Abstract

Young people involved in climate justice activism engage in a range of tactics across entangled ‘online’ and ‘offline’ spaces. This article explores the affordances and ambivalences of humour in digital modes of contention for young people (aged 12–30) involved in climate justice activism. Four of the authors are 19–22 years old and involved in climate justice activist organising, and one author is a university-based researcher in her early 40s. Through a collaborative, intergenerational analysis of stories of hybrid digital climate activisms, we ask: what is the role of humour in young people’s varied activist repertoires? Thinking with the conceptual resources of adrienne maree brown’s Pleasure Activism, we pose three analytic provocations: (i) humour can amplify generational tensions; (ii) humour is entwined with individual and collective identity-work; and (iii) sometimes humour is ‘just a thing’ (that can also help with burnout).

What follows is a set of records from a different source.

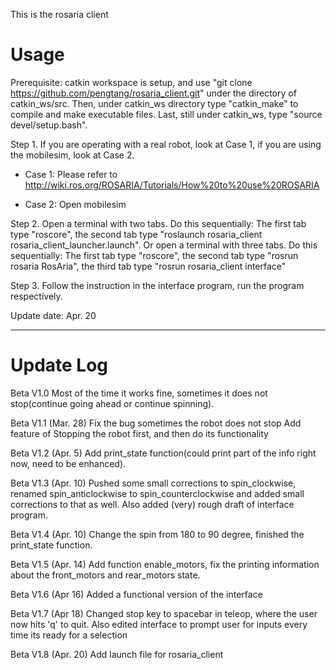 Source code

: This is the rosaria client

# Usage

Prerequisite: catkin workspace is setup, and use "git clone https://github.com/pengtang/rosaria_client.git" under the directory of catkin_ws/src. Then, under catkin_ws directory type "catkin_make" to compile and make executable files. Last, still under catkin_ws, type "source devel/setup.bash".

Step 1. If you are operating with a real robot, look at Case 1, if you are using the mobilesim, look at Case 2.

 * Case 1: Please refer to http://wiki.ros.org/ROSARIA/Tutorials/How%20to%20use%20ROSARIA
  
 * Case 2: Open mobilesim

Step 2. Open a terminal with two tabs. Do this sequentially: The first tab type "roscore", the second tab type "roslaunch rosaria_client rosaria_client_launcher.launch". Or open a terminal with three tabs. Do this sequentially: The first tab type "roscore", the second tab type "rosrun rosaria RosAria", the third tab type "rosrun rosaria_client interface"

Step 3. Follow the instruction in the interface program, run the program respectively.

Update date: Apr. 20
*************************************************************************

# Update Log

Beta V1.0 Most of the time it works fine, sometimes it does not stop(continue going ahead or continue spinning).

Beta V1.1 (Mar. 28) Fix the bug sometimes the robot does not stop Add feature of Stopping the robot first, and then do its functionality

Beta V1.2 (Apr. 5) Add print_state function(could print part of the info right now, need to be enhanced).

Beta V1.3 (Apr. 10) Pushed some small corrections to spin_clockwise, renamed spin_anticlockwise to spin_counterclockwise and added small corrections to that as well. Also added (very) rough draft of interface program.

Beta V1.4 (Apr. 10) Change the spin from 180 to 90 degree, finished the print_state function.

Beta V1.5 (Apr. 14) Add function enable_motors, fix the printing information about the front_motors and rear_motors state.

Beta V1.6 (Apr 16) Added a functional version of the interface 

Beta V1.7 (Apr 18) Changed stop key to spacebar in teleop, where the user now hits 'q' to quit.  Also edited interface to prompt user for inputs every time its ready for a selection

Beta V1.8 (Apr. 20) Add launch file for rosaria_client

We collaboratively analyse how young people use humour to dissent, through lampooning hierarchical power structures and profit-driven systems, drawing attention to intersectional injustices, and joyfully expressing affinity and solidarity. At the same time, humour may exclude, offend, and reinforce existing divisions and injustices. Humour is an underappreciated feature of organising towards a more just world, even as the pleasurable and just outcomes of humour are not guaranteed. We argue for further attention to young people’s multimodal repertoires across hybrid spaces, and the multiplicity of feelings that accompany climate justice activisms.